Philip Brophy, Cassandra Tytler, Emile Zile and Johann Rashid
16 Nov → 8 Dec 2012
For the fifth iteration of Tyger! Tyger!, Philip Brophy collaborated with filmmakers Cassandra Tytler, Emile Zile and Johann Rashid to write a surround sound score for three new short film projects. The three films in the series are Johann Rashid’s The Man Who Folded Himself, Cassandra Tytler’s Messed Up Pop Song and Emile Zile’s Jack.
While it is customary for score composers to work to the rough edit of a film, for the Tyger! Tyger! films Philip worked in an unusual way. He first read the script and engaged in detailed conversation with the writer/directors. He then created a film score for each work prior to the film being either shot or edited.
Tyger! Tyger! comprises six new artwork commissions curated by Phip Murray.

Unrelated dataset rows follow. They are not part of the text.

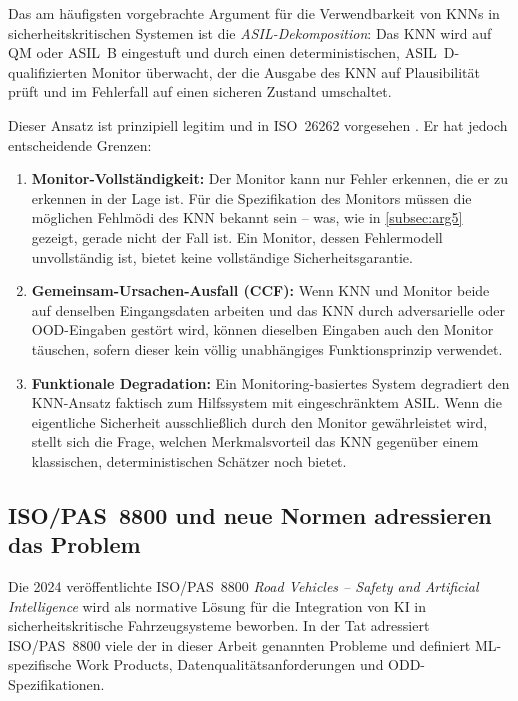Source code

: ﻿\documentclass[12pt,a4paper]{article}
\begin{document}
Das am h\"aufigsten vorgebrachte Argument f\"ur die Verwendbarkeit von KNNs in
sicherheitskritischen Systemen ist die \emph{ASIL-Dekomposition}: Das KNN wird auf
QM oder ASIL~B eingestuft und durch einen deterministischen, ASIL~D-qualifizierten
Monitor \"uberwacht, der die Ausgabe des KNN auf Plausibilit\"at pr\"uft und im
Fehlerfall auf einen sicheren Zustand umschaltet.

Dieser Ansatz ist prinzipiell legitim und in ISO~26262 vorgesehen
\cite{iso26262_9}. Er hat jedoch entscheidende Grenzen:

\begin{enumerate}
  \item \textbf{Monitor-Vollst\"andigkeit:} Der Monitor kann nur Fehler erkennen,
    die er zu erkennen in der Lage ist. F\"ur die Spezifikation des Monitors m\"ussen
    die m\"oglichen Fehlm\"odi des KNN bekannt sein -- was, wie in
    \cref{subsec:arg5} gezeigt, gerade nicht der Fall ist. Ein Monitor, dessen
    Fehlermodell unvollst\"andig ist, bietet keine vollst\"andige Sicherheitsgarantie.

  \item \textbf{Gemeinsam-Ursachen-Ausfall (CCF):} Wenn KNN und Monitor beide
    auf denselben Eingangsdaten arbeiten und das KNN durch adversarielle oder
    OOD-Eingaben gest\"ort wird, k\"onnen dieselben Eingaben auch den Monitor
    t\"auschen, sofern dieser kein v\"ollig unabh\"angiges Funktionsprinzip verwendet.

  \item \textbf{Funktionale Degradation:} Ein Monitoring-basiertes System degradiert
    den KNN-Ansatz faktisch zum Hilfssystem mit eingeschr\"anktem ASIL. Wenn die
    eigentliche Sicherheit ausschlie\ss{}lich durch den Monitor gew\"ahrleistet wird,
    stellt sich die Frage, welchen Merkmalsvorteil das KNN gegen\"uber einem
    klassischen, deterministischen Sch\"atzer noch bietet.
\end{enumerate}

\subsection{ISO/PAS~8800 und neue Normen adressieren das Problem}
\label{subsec:gegenarg2}

Die 2024 ver\"offentlichte ISO/PAS~8800 \emph{Road Vehicles -- Safety and Artificial
Intelligence} \cite{isopas8800} wird als normative L\"osung f\"ur die Integration von
KI in sicherheitskritische Fahrzeugsysteme beworben. In der Tat adressiert ISO/PAS~8800
viele der in dieser Arbeit genannten Probleme und definiert ML-spezifische Work Products,
Datenqualit\"atsanforderungen und ODD-Spezifikationen.
\end{document}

Philip Brophy's work constitutes reworking pre-existing media, composing film, music and soundscapes, mixing, mastering, installing and presenting audiovisual work in surround sound environments. Brophy’s eclectic practice ranges from early musical experimentation, underground performances of deconstructed disco, to reconstructed soundscapes for rock video clips and new original scores for Japanese anime.
Cassandra Tytler is an artist working with video, performance and installation. Her work explores contemporary cultural iconography and the idealised (un)realities that exist within it. She is particularly fascinated by the symbolism of popular clichés, and her work pastiches isolated and fragmented cultural conventions and shapes them into revealing stories or situations. Tytler is interested in the mechanics of performance and representation. She performs the roles in her videos as herself and herself-as-cultural-stereotype, highlighting the artificial and burlesque nature of the characters she represents. She pushes her performances so that they become a ‘theatre of performance’ – an allusion to the absurdity of the cultural roles we ‘play’ and are played for us in the theatre of life. Tytler’s work is playful and humorous and, at times, absurd but it is also an ongoing examination of masquerade and mimicry, and a personal interaction where she plays at becoming something ‘other’ than herself. She is particularly interested in gender construction (both male and female) in popular culture and represents gender as elastic and unrealistic.
Emile Zile's multifaceted practice examines the effects of the mediation of experience through communications technology. Building on a background of live and single-channel video, his work utilises site-specific performance, portraiture and filmmaking to capture the traces of humanity inscribed on the physical remnants of a digital culture.
Johann Rashid is an artist working in video, performance and sculpture. His practice explores magic, illusion and truth, and the tension between immersion, documentation and elusive moments.